On the same day Reuters published a report on how NSO spyware may have been used to target State Department officials, the Biden administration announced the US would work with other countries to limit the export of surveillance software and other technologies to authoritarian governments. In a media event involving The Wall Street Journal, White House officials said the administration wants to coordinate with allies on a code of conduct related to export-licensing policies. Those involved in the effort would share information on tools used against political dissidents, journalists and foreign government officials.

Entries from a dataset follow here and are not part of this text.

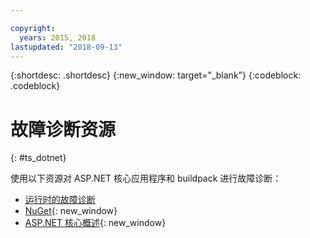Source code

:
 ```yaml
---

copyright:
  years: 2015, 2018
lastupdated: "2018-09-13"
---
```


{:shortdesc: .shortdesc}
{:new_window: target="_blank"}
{:codeblock: .codeblock}

# 故障诊断资源
{: #ts_dotnet}

使用以下资源对 ASP.NET 核心应用程序和 buildpack 进行故障诊断：

* [运行时的故障诊断](../common/ts_runtimes.html#runtimes)
* [NuGet](https://docs.nuget.org/Consume/Overview){: new_window}
* [ASP.NET 核心概述](http://docs.asp.net/en/latest/conceptual-overview/aspnet.html){: new_window}
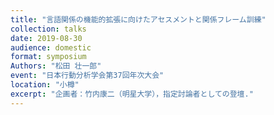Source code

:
 ```yaml
---
title: "言語関係の機能的拡張に向けたアセスメントと関係フレーム訓練"
collection: talks
date: 2019-08-30
audience: domestic
format: symposium
Authors: "松田 壮一郎"
event: "日本行動分析学会第37回年次大会"
location: "小樽"
excerpt: "企画者：竹内康二（明星大学），指定討論者としての登壇."
---
```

The Biden Administration will announce the effort at the upcoming Summit for Democracy. The event, set to run for two days between December 9th and 10th, will see national governments and the private sector meet to discuss some of the challenges facing democracies in 2021 and beyond. Notably, China and Russia weren’t invited to attend the meeting.
Officials told The Journal the effort is in part a response to a global increase in the use of digital surveillance tools. “Technology is being misused by governments to surveil and, in some cases— as in the case of the [People’s Republic of China] — to control their population,” an administration official told the outlet. The effort could include some of the existing members of the Wassenaar Arrangement, a pact that sets voluntary export controls on military and dual-use technologies.
The initiative would build on work the US government is already doing to limit the export and resale of cyber intrusion software to China and Russia. At the end of October, the Commerce Department announced a new set of rules that will require companies that want to sell their hacking tools to countries “of national security concern” to obtain a license from the department before they can do so.